Closed nl0pvm closed 2 months ago
By the way
That single warning message is simply HA saying that a socket has connected. Not sure why they do this but they always do it. Perhaps it is in line with the warning they place in the log when a plugin is loaded that is not part of their core. It annoyed me at first but I'm sure it helps them to know when a 3rd party plugin is involved. The reason why it is a warning and not simply info is so it shows in the logs more clearly.
When you say crashes do you mean that the devices in HA stop responding. Is the ESPSomfy web gui still up. This message seems to indicate that the plugin is receiving an invalid socket payload. I will add some debug messages to see if we can see what is causing this for you.
I fixed the typo in the issue form Thanks!
v2.4.0 of the ESPSomfy-RTS-HA plugin now waits to make sure the ESPSomfy RTS device is available before attempting to set up the entities. In your logs from HA above this is what happens when the startup for an integration occurs and the backend device is not available. It will now wait until it has a response from your ESPSomfy RTS device before attempting to start the plugin. This is why reloading the plugin makes the device available again.
Sadly, there seems to be no way for an integration to know whether the device has already been initialized or not and there is no way to reinitialize the existing entities.

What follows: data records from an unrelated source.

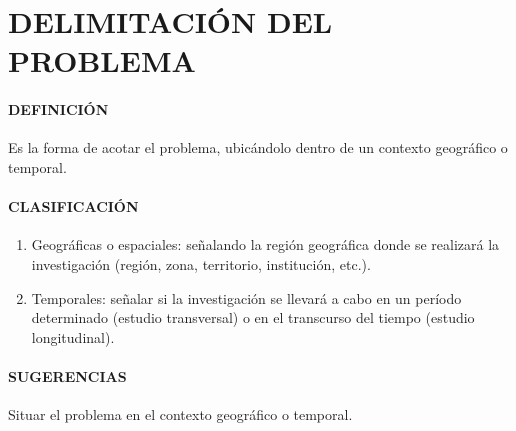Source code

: \section{DELIMITACIÓN DEL PROBLEMA}

\paragraph{DEFINICIÓN}
Es la forma de acotar el problema, ubicándolo dentro de un contexto geográfico o temporal.

\paragraph{CLASIFICACIÓN}
\begin{enumerate}
 \item Geográficas o espaciales: señalando la región geográfica donde se realizará la investigación (región, zona, territorio, institución, etc.).
 \item Temporales: señalar si la investigación se llevará a cabo en un período determinado (estudio transversal) o en el transcurso del tiempo (estudio longitudinal).
\end{enumerate}

\paragraph{SUGERENCIAS}
Situar el problema en el contexto geográfico o temporal.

So it will now wait until it sees a response from the ESPSomfy RTS before it attempts to initialize the plugin.
Okay this was weird, a single curtain was not longer available in HA. Therefore my script that changes all curtains crashed. However i could control the rest in HA. Thus I reloaded the plugin in homeassistant now all curtains are unavailable. The webinterface of my ESPSomfyRTS is unavailable, and the device is still pingable. I can't see the console (as it is powering the device) so the only thing I can do is a power cycle.
That is very weird. The really weird thing is that there seems to be a socket message being sent to the integration that contains no data payload that is not a ping or pong for the socket. At least that is what the log output above seems to indicate.
Had another crash, reloading the HA plugin made all entities unavailable. The ESP webinterface was also not available; had to powercyle the ESP to get everything operational. Is there a way i can create sensible logging for this issue?
Actually, if you monitor the Wifi strength in the HA plugin you will see the when the disconnect occurs. Are you running a Mesh network. If you are then I have determined that the esp32 wifi module is not very smart. It connects to the first channel that it sees in its scan for the SSID. So I set up a test scenario where I have a mesh node on the outer fringes.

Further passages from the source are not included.